We compute the right part of Eq. 1 with the inner and outer length for each boundary point. The area of the ith background region is calculated as the average of inner length:

$$\begin{aligned} A_i = \sum ^{m_i}_{j=1} l^\mathrm{inner}_{i,j} / m_i \end{aligned}$$
(2)

The flatness of the ith background region is calculated as the standard deviation of inner length:

$$\begin{aligned} F_i = \left( \sum ^{m_i}_{j=1} (l^\mathrm{inner}_{i,j} - A_i)^2 / m_i \right) ^{1/2} \end{aligned}$$
(3)
Fig. 3
figure 3

Illustration of skeleton extraction and topology analysis. a Merged regions, b skeleton extraction, c skeleton points, d junctions and endpoints and e topological graph

Full size image

And the outer width of the ith background region is calculated as the average of outer length:

$$\begin{aligned} W_i = \sum ^{m_i}_{j=1} l^\mathrm{outer}_{i,j} / m_i \end{aligned}$$
(4)

The background region \(R_i\) with small \(\varPhi _i\) is regarded as an unexpected one, as it is very flat, surrounded by many strokes or has a small area. We remove background region \(R_i\) and merge all its pixels into stroke region \(R_s\) if its \(\varPhi _i\) is less than the region threshold \(\tau _r\). We take \(\tau _r\) as \(0.4-0.9\) according to the stroke number and complexity. However, we found some of unexpected background regions were always left in our experiments. Their \(\varPhi _i\) are not small enough to be removed, as they have large areas, round shapes or few strokes embraced. And increasing the threshold \(\tau _r\) can remove more unexpected background regions, but will lead to remove intended ones in the meantime.

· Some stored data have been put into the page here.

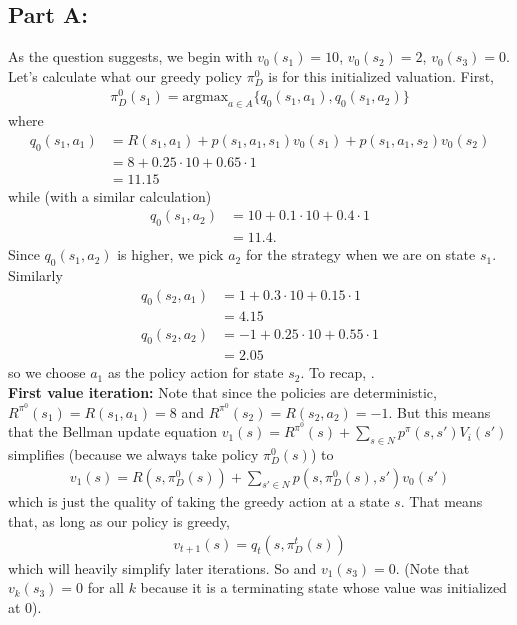 \documentclass{article}
\begin{document}
\subsection*{Part A:}
As the question suggests, we begin with $v_0(s_1) = 10$, $v_0(s_2) = 2$, $v_0(s_3) = 0$. Let's calculate what our greedy policy $\pi_D^0$ is for this initialized valuation. First, 
\begin{align*}
	\pi_D^0(s_1) = \text{argmax}_{a \in A} \{q_0(s_1, a_1), q_0(s_1, a_2)\}
\end{align*}
where
\begin{align*}
	q_0(s_1, a_1) &= R(s_1, a_1) + p(s_1, a_1, s_1)v_0(s_1) + p(s_1, a_1, s_2)v_0(s_2)\\
	&= 8 + 0.25\cdot 10 + 0.65 \cdot 1\\
	&= 11.15
\end{align*}
while (with a similar calculation)
\begin{align*}
	q_0(s_1, a_2) &= 10 + 0.1\cdot 10 + 0.4\cdot 1\\
	&= 11.4.
\end{align*}
Since $q_0(s_1, a_2)$ is higher, we pick $a_2$ for the strategy when we are on state $s_1$. Similarly
\begin{align*}
	q_0(s_2, a_1) &= 1 + 0.3\cdot 10 + 0.15 \cdot 1\\
	&= 4.15\\
	q_0(s_2, a_2) &= -1 + 0.25\cdot 10 + 0.55\cdot 1\\
	&= 2.05
\end{align*}
so we choose $a_1$ as the policy action for state $s_2$. To recap, .\\

\textbf{First value iteration:} Note that since the policies are deterministic, $R^{\pi^0}(s_1) = R(s_1, a_1) = 8$ and $R^{\pi^0}(s_2) = R(s_2, a_2) = -1$. But this means that the Bellman update equation $v_1(s) = R^{\pi^0}(s) + \sum_{s \in N}p^\pi(s, s')V_i(s')$ simplifies (because we always take policy $\pi_D^0(s)$) to
\begin{align*}
	v_1(s) = R(s, \pi_D^0(s)) + \sum_{s'\in N}p(s, \pi_D^0(s), s')v_0(s')
\end{align*}
which is just the quality of taking the greedy action at a state $s$. That means that, as long as our policy is greedy,
\begin{align*}
	v_{t + 1}(s) = q_t(s, \pi_D^t(s))
\end{align*}
which will heavily simplify later iterations. So  and $v_1(s_3) = 0$. (Note that $v_k(s_3) = 0$ for all $k$ because it is a terminating state whose value was initialized at 0).\\
\end{document}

Based on the independence hypothesis that has not been used in Eq. 1 yet, we propose an iterative optimization that updates \(\varPhi _i\) dynamically. In each iteration, we recompute \(W_i\) for all background regions left from the previous iteration, update \(\varPhi _i\) and remove regions whose updated \(\varPhi _i\) are less than \(\tau _i\). We iterate this removal and updating iteration until no more regions are removed. \(W_i\) becomes larger and \(\varPhi _i\) gets smaller if surrounding regions have been removed in the previous iteration; thus, our iteration optimization can successfully remove most of unexpected background regions without losing intended ones. Figure 2d–f shows examples where our optimization stops in 3 iterations. And 1–4 region removal iterations are required in most of our experiments.

4.2 Skeleton extraction

After the background region removal in the previous subsection, we are now ready to analyze the topology of line drawing. The first step is to extract the skeleton of the stroke regions. The main challenges of this step have threefold: one is the robustness against the stroke thickness variations, the second is the continuity of the skeleton, and the last is the centeredness of the skeleton. Many 2D skeleton extraction methods are proposed in the literature, but none of them solves these three challenges simultaneously to our knowledge. For instance, the iterative dilation employed by Favreau et al. removes all open curves that have to be added back in the postprocessing [10], and the minimum spanning tree used by Noris et al. requires a gradient field estimation which is inaccurate for strokes with varying thickness [18].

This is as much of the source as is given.